Manifestações simultâneas nas maiores espanholas somaram 14 milhões de pessoas. O rei Juan Carlos I, abatido, falou à nação, em cadeia de rádio e TV, prometendo que os culpados seriam punidos.

O primeiro punido, três dias depois do atentado, foi José Maria Aznar. Uma vez que a prisão de suspeitos árabes, no sábado dia 13, afastou por completo a hipótese de a ação terrorista ter sido obra da ETA, Aznar recebeu o rótulo de mentiroso. Assim nas eleições de domingo, 14, o povo deu a resposta: o PSOE, do oposicionista Zapatero, teve 10.907.530 votos contra 9.628.201 do PP. Zapatero tomou posse e cumpriu a promessa de retirar as tropas do Iraque.

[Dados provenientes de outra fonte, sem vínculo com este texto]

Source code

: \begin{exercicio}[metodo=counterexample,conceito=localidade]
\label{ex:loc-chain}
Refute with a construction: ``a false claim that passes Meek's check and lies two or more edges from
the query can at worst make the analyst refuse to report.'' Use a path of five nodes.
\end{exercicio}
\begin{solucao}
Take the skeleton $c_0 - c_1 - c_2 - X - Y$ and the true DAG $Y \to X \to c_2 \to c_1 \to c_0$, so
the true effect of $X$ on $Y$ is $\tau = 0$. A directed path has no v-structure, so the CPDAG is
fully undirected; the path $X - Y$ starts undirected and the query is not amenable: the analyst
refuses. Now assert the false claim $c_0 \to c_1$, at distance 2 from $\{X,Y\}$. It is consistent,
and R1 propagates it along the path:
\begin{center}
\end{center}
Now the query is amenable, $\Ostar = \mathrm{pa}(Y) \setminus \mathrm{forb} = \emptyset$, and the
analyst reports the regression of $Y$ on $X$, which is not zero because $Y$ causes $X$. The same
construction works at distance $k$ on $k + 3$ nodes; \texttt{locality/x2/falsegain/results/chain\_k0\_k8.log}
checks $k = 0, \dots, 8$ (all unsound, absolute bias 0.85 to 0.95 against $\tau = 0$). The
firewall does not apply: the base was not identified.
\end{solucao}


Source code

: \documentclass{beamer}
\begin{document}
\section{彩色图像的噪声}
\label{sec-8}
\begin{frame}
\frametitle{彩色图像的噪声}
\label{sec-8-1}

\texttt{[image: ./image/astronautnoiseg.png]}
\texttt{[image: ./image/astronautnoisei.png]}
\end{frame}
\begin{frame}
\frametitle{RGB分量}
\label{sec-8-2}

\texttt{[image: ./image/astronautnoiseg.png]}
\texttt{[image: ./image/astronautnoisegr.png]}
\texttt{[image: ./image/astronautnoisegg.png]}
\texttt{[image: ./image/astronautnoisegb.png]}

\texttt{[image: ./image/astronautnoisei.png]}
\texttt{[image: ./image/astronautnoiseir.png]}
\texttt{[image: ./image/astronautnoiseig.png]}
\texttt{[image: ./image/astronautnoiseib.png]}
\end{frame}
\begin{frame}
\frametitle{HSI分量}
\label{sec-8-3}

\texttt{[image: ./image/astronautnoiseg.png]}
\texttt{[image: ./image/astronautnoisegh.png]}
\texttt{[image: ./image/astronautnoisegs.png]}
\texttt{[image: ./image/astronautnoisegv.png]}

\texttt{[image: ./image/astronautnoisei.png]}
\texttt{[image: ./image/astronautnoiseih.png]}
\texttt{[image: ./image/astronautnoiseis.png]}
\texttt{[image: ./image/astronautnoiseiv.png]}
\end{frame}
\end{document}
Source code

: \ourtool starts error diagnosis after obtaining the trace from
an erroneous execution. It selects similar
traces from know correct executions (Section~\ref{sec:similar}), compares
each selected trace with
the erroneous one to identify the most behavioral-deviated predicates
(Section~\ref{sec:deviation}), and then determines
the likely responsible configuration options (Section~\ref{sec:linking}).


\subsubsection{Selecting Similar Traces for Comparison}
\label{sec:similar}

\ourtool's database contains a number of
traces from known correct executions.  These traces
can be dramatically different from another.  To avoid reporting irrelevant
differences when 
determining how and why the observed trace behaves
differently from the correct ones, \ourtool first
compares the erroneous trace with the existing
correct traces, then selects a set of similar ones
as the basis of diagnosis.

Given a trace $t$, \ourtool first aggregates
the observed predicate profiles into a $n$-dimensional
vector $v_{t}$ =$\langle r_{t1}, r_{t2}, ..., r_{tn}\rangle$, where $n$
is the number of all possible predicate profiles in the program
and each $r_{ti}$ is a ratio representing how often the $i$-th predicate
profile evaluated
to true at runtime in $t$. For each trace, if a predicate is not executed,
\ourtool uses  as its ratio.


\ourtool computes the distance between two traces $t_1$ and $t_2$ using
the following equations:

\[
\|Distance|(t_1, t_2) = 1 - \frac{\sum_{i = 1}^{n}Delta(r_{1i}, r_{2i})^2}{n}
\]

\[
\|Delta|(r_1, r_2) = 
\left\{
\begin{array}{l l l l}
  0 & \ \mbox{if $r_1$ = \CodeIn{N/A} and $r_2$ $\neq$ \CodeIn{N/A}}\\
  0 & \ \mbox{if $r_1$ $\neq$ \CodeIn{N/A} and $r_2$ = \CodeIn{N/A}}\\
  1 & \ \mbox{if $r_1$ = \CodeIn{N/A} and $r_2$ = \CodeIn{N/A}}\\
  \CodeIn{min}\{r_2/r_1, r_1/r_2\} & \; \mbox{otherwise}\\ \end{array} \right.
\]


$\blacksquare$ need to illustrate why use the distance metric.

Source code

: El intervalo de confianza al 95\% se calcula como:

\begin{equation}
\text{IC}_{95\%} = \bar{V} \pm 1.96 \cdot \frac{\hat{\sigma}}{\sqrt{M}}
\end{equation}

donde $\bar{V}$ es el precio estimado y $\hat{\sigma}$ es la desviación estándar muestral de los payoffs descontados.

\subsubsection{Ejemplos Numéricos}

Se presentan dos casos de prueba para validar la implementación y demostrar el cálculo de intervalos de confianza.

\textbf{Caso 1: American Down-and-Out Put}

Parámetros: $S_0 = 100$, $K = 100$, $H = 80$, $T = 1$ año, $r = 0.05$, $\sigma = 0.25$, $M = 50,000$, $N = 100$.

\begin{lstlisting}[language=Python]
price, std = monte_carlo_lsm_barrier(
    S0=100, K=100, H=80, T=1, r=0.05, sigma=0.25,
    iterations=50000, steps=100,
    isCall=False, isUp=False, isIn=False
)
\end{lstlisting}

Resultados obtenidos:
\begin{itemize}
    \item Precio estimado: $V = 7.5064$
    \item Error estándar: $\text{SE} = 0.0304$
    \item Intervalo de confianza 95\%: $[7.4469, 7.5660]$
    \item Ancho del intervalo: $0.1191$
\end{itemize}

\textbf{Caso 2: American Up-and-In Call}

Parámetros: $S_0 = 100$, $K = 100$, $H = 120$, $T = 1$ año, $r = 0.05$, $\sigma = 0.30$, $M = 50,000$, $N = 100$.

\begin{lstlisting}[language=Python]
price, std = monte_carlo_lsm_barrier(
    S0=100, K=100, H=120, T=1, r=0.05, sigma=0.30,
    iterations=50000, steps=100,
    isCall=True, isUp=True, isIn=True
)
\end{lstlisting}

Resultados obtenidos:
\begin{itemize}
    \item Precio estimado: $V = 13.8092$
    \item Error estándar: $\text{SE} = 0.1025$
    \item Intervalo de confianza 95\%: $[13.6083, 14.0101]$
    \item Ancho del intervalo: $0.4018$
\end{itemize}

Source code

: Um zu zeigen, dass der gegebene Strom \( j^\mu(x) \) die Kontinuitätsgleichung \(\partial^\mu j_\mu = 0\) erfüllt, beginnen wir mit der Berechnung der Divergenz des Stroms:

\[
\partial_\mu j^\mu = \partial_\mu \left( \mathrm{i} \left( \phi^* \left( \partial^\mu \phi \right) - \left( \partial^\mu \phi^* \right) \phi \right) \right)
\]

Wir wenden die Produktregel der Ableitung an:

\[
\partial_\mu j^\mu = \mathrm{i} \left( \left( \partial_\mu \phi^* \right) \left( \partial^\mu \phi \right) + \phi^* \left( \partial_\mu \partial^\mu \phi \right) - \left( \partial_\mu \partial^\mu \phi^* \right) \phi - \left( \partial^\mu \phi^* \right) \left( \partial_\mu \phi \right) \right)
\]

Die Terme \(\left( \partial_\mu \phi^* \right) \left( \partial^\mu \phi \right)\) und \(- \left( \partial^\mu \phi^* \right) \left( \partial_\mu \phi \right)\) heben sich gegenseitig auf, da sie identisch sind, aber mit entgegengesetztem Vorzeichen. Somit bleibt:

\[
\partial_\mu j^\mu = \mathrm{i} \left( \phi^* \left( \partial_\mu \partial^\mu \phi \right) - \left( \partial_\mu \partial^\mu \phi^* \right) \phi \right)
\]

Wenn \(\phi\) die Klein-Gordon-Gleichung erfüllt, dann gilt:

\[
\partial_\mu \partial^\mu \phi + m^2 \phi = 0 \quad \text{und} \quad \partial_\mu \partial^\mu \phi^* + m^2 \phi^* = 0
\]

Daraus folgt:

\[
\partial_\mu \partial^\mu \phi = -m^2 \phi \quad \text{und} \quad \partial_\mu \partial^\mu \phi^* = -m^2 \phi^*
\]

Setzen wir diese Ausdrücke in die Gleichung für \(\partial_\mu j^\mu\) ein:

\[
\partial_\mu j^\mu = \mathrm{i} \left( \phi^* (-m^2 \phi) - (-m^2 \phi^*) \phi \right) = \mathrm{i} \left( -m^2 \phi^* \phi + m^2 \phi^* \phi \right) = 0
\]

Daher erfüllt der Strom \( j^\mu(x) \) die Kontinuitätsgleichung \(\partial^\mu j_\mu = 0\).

No Iraque, o conflito continua. A Espanha, segundo país mais visitado do mundo, continuou recebendo turistas e buscando sua vida normal. As investigações sobre as bombas conduzidas por terroristas em mochilas para os trens levaram a outros suspeitos afinal presos, mas, apesar das evidências da Al-Qaeda, a Polícia e o Congresso não chegaram a uma conclusão concreta. Só se percebe que o 11 de março de Madri, dois anos e meio após o 11 de setembro de Nova York, aponta para o 7 de julho de Londres.